Open JanMiao opened 1 year ago
Hi,
what exactly do you mean by "unsuccessful in genotyping"? Where they reported with a "./." genotype?
Without knowing any details on your experiments, it's hard for me to say what the reason is. Could be related to the lack of unique kmers (since these regions often contain a lot of repetitive sequence). But it could also be related to the input panel. What data are you using to run PanGenie? Which command did you use?
Hi,
My input VCF file was generated using haploid assemblies, and variant calling on WGS data was performed using pangenie. However, in the VCF file obtained from pangenie, some structural variants were missing entirely. It is not simply a case of missing genotypes "./."; these records are completely absent from the VCF file.
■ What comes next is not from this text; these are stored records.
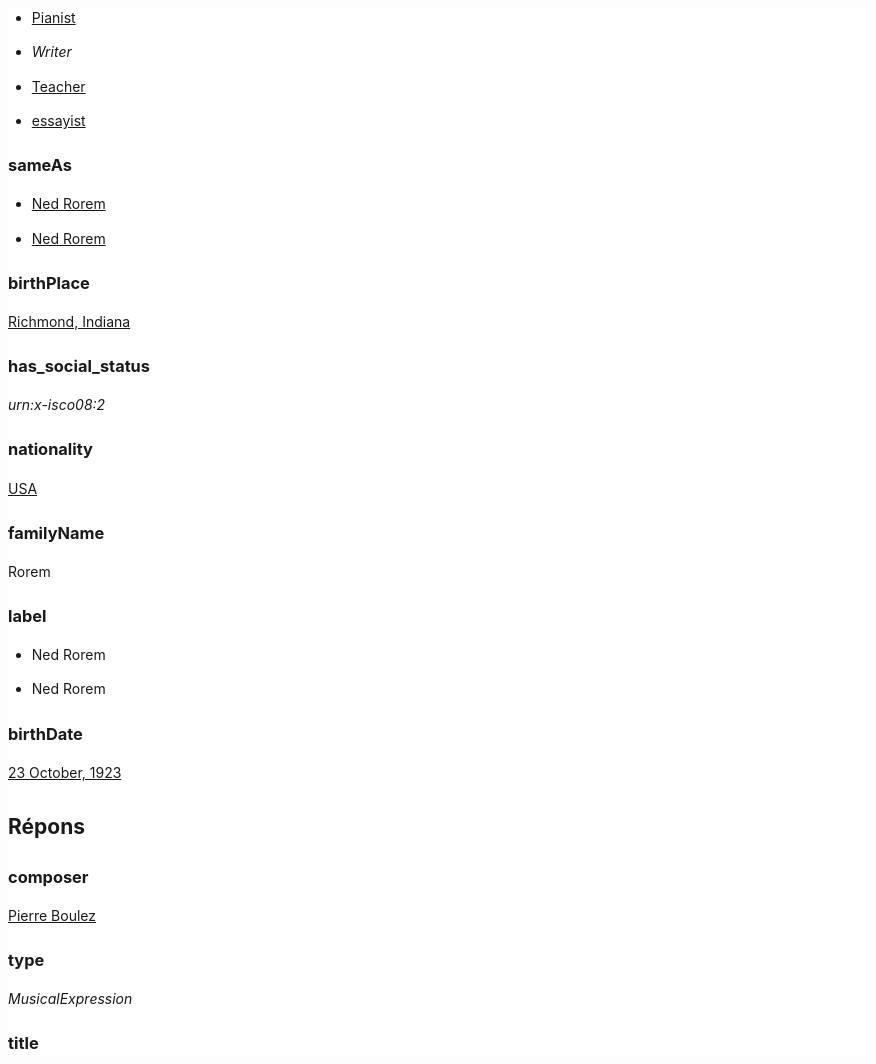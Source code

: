  - [Pianist](#Pianist)

 - *Writer*

 - [Teacher](#Teacher)

 - [essayist](#essayist)

### sameAs

 - [Ned Rorem](#Ned-Rorem)

 - [Ned Rorem](#Ned-Rorem)

### birthPlace


[Richmond, Indiana](#Richmond-Indiana)

### has_social_status


*urn:x-isco08:2*

### nationality


[USA](#USA)

### familyName


Rorem

### label

 - Ned Rorem

 - Ned Rorem

### birthDate


[23 October, 1923](#23-October-1923)

## Répons

### composer


[Pierre Boulez](#Pierre-Boulez)

### type


*MusicalExpression*

### title
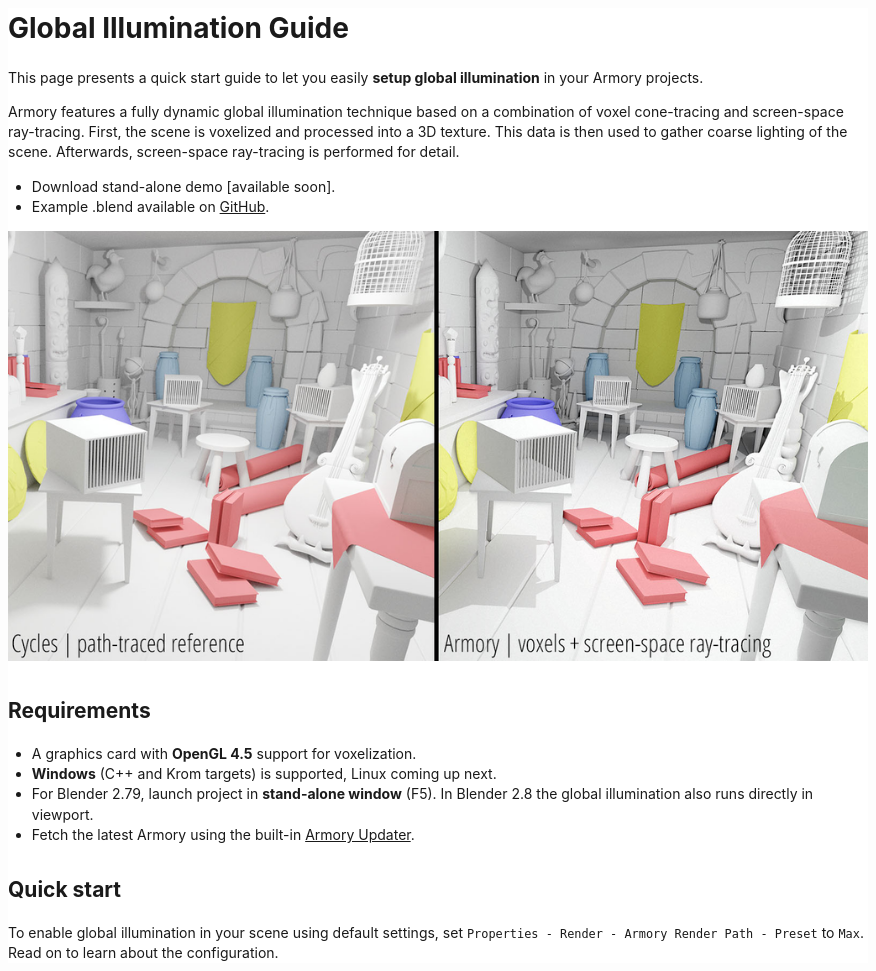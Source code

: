 # Global Illumination Guide

This page presents a quick start guide to let you easily **setup global illumination** in your Armory projects.

Armory features a fully dynamic global illumination technique based on a combination of voxel cone-tracing and screen-space ray-tracing. First, the scene is voxelized and processed into a 3D texture. This data is then used to gather coarse lighting of the scene. Afterwards, screen-space ray-tracing is performed for detail.

- Download stand-alone demo [available soon].
- Example .blend available on [GitHub](https://github.com/armory3d/armory_calibration/tree/master/curio_shop).

![](img/gi/comp.jpg)

## Requirements

- A graphics card with **OpenGL 4.5** support for voxelization.
- **Windows** (C++ and Krom targets) is supported, Linux coming up next.
- For Blender 2.79, launch project in **stand-alone window** (F5). In Blender 2.8 the global illumination also runs directly in viewport. 
- Fetch the latest Armory using the built-in [Armory Updater](http://armory3d.org/manual/dev/gitversion.html).

## Quick start

To enable global illumination in your scene using default settings, set `Properties - Render - Armory Render Path - Preset` to `Max`. Read on to learn about the configuration.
I initially expected that pangenie would genotype all the variants present in the input VCF file, even if some variants had a genotype of "./.". However, I have discovered that some variants are missing entirely. If the reason for the missing variants is due to "lack of unique k-mers", would individuals with high-depth resequencing be more successful in genotyping?
Which version of PanGenie are you using? Which command line? And what does the log file report?
PanGenie genotypes all variant present in the input file, but sometimes no genotype can be computed (e.g. if computed genotype likelihoods are the same for several possible genotypes), in this case, genotype "./." is reported.
PanGenie (latest version) only completely skips variants if they contain Ns in the REF/ALT field, or if they are closer than 2*kmer_size bp to the start or end of a chromosome. These cases would be missing completely from the output VCF (but will be reported in the log).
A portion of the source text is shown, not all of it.